Give the number of lines below that hold the string "public", and nothing more.
---------- DATA SHOWN ----------
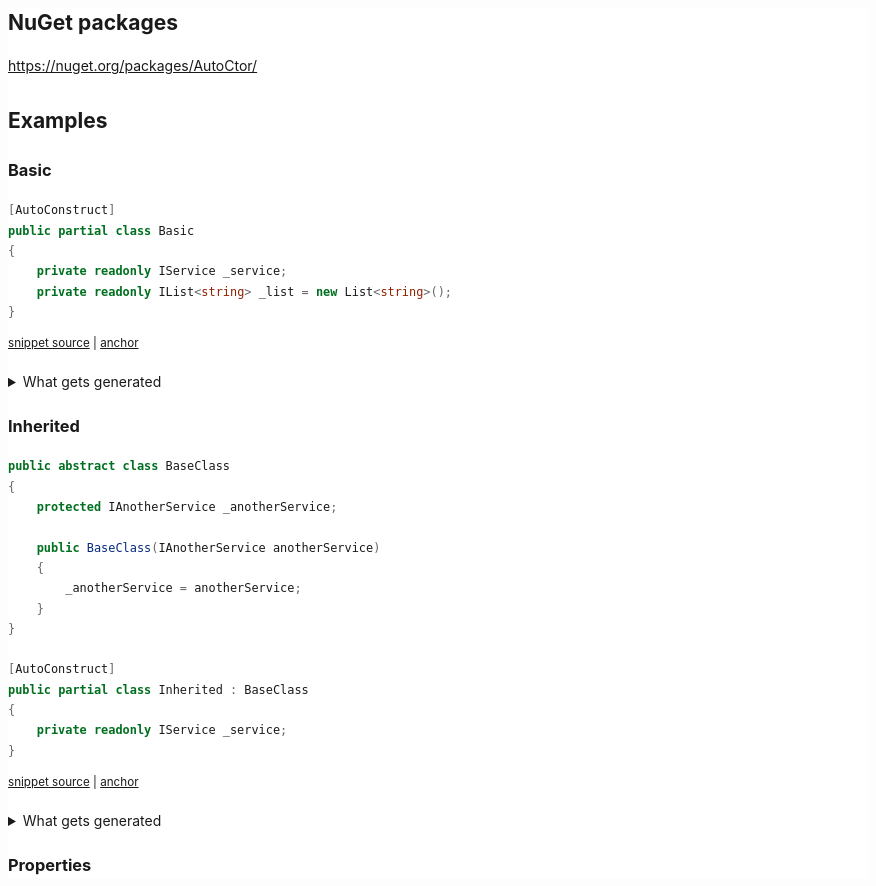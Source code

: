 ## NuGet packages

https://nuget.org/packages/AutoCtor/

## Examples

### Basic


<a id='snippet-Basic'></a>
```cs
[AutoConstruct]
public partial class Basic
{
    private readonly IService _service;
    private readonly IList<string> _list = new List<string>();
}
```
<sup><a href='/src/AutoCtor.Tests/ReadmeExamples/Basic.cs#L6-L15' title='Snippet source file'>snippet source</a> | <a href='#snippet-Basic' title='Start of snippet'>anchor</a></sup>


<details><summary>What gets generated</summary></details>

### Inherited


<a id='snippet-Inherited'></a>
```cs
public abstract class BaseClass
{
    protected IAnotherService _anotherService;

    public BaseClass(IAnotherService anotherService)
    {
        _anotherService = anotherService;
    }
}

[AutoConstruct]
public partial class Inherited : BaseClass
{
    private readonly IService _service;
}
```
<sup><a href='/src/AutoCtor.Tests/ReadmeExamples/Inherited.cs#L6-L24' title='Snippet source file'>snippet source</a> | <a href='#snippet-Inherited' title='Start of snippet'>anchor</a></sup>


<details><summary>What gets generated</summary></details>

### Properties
----------
---------- DATA SHOWN ----------
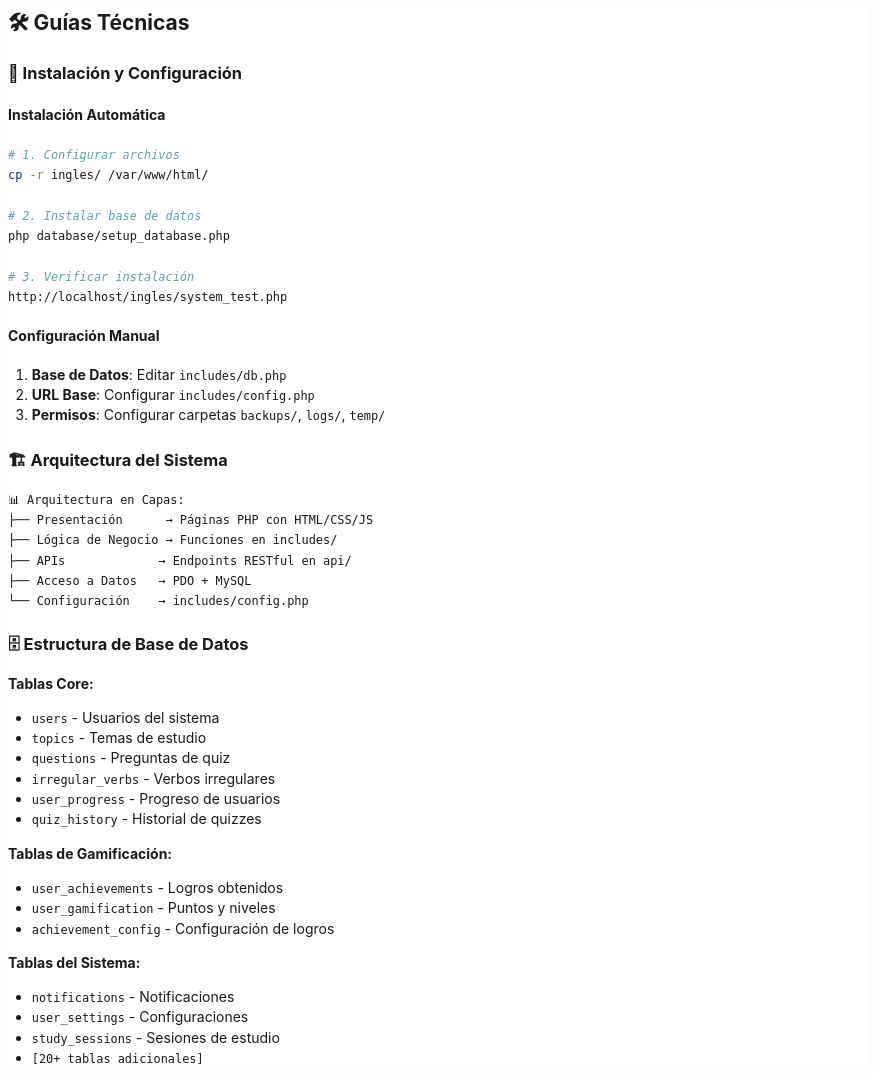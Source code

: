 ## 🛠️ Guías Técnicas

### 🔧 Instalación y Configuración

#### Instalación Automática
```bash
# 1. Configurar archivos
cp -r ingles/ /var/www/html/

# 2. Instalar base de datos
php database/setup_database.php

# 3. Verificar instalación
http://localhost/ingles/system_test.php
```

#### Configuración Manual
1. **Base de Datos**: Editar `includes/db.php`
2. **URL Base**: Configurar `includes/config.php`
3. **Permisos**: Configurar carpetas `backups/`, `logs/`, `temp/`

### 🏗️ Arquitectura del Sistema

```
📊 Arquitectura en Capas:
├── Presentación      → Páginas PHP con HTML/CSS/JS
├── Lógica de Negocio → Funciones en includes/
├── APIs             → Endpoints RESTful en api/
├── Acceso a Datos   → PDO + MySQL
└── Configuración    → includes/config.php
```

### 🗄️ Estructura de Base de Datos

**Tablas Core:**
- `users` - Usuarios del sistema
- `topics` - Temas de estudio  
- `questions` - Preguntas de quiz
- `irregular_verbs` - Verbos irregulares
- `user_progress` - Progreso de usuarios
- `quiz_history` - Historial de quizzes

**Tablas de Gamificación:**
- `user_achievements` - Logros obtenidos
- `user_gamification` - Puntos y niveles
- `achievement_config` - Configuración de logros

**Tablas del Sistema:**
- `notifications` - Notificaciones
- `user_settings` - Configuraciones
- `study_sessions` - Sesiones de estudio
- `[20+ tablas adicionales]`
----------
(YOUR RESPONSE)
4